Look online and the Hotel Desyatka appears on booking sites like most other hotels. A quick Google search will tell you that it consists of, “Basic lodging on leafy grounds, offering a cozy restaurant/pub, plus free parking and breakfast.” There’s even a Trip Advisor entry complete with favourable customer reviews and its own website that advertises a hotel “on a tranquil street near the town centre, 3 km from the P56 highway.”
All of which seems quite pleasant until you read the rest of the hotel’s welcoming literature: “Remember your body is exposed to additional radiation exposure. Do not touch anything…they can be a source of trouble for you, your family and friends. Even strangers.”

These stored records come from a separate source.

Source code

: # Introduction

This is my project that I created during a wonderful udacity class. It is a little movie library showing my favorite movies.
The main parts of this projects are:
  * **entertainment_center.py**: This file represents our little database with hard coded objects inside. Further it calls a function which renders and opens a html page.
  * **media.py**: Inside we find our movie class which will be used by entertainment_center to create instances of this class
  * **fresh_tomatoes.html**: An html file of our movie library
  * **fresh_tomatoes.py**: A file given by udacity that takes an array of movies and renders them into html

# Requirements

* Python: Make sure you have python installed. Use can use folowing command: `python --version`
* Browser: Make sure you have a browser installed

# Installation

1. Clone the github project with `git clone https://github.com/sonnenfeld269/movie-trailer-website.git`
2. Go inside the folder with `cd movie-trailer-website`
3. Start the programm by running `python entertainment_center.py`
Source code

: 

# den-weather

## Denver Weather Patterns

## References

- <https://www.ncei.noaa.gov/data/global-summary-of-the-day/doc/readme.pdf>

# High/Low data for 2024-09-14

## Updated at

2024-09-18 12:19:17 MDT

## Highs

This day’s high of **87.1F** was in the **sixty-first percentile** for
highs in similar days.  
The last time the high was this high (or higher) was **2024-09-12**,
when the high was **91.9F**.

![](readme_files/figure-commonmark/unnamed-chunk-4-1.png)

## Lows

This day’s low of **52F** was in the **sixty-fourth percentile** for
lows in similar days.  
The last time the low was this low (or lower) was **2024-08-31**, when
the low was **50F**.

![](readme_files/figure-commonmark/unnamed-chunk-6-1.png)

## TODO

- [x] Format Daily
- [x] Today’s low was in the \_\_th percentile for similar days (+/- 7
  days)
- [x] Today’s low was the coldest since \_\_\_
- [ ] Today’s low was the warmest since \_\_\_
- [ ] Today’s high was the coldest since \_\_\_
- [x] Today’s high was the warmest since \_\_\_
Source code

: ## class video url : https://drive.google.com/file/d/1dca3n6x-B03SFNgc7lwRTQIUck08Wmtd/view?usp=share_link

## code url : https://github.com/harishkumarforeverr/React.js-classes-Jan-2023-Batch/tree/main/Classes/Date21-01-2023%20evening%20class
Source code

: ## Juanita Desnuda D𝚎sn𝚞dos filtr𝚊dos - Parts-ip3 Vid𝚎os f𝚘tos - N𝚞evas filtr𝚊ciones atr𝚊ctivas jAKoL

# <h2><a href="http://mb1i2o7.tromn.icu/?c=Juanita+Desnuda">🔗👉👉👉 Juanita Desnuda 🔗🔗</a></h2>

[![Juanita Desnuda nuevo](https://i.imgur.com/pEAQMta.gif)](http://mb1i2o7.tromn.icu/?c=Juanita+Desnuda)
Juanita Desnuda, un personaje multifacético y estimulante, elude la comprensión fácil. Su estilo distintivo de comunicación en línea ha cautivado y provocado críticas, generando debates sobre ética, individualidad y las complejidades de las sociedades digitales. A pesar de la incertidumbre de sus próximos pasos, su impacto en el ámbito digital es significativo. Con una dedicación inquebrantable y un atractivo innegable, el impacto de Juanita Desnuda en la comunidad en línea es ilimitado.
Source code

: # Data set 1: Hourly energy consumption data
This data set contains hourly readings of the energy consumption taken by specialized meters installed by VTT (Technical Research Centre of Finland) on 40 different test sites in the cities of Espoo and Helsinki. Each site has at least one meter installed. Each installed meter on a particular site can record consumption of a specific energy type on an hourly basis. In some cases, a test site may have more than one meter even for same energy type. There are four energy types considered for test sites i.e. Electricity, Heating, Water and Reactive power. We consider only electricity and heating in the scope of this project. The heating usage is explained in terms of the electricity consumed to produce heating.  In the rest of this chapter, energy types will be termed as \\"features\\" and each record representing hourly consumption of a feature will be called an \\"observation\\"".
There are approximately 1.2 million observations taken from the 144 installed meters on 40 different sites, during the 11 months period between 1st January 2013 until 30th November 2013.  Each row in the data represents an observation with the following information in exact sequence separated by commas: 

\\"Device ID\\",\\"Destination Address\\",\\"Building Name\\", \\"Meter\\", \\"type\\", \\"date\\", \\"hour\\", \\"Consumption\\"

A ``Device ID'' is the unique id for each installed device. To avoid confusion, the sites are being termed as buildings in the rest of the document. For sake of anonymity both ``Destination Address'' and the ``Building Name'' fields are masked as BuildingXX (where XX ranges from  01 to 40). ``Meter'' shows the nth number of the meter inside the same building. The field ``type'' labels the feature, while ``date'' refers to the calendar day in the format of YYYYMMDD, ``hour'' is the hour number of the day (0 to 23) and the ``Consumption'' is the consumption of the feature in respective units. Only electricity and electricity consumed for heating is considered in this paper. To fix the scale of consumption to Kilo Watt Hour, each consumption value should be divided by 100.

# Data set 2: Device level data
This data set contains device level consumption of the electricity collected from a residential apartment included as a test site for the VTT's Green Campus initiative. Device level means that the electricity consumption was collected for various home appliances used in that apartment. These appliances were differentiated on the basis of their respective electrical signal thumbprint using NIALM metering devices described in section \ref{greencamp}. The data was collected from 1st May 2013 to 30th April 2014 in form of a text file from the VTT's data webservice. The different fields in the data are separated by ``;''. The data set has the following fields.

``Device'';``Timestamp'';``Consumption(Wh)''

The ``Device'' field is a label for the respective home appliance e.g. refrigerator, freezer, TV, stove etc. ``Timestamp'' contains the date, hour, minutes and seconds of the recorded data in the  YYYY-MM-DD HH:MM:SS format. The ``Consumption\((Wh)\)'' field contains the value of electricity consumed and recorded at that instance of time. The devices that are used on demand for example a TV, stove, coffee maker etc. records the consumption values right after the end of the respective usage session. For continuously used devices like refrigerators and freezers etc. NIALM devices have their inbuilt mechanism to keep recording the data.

This menacing sounding message is well served, for the Hotel Desyatka is located deep in the Exclusion Zone surrounding the infamous, stricken nuclear reactor in Chernobyl. Incredibly, the hotel is open for business. So we went to go spend the night in what might be one of the world’s most unusual and remote hotels.
For intrepid visitors to Chernobyl, a day trip alone seems risky enough: multiple military checkpoints guard one of the most radioactive places on earth. With a nightly curfew, and a considerable traveling distance from Kyiv, most trips to the Exclusion Zone don’t allow for much more than an afternoon in the disaster area. These organised tours mostly stick to Pripyat, the city where most of the nuclear plant workers lived, and where you’ll find the now-iconic abandoned Ferris Wheel and funfair.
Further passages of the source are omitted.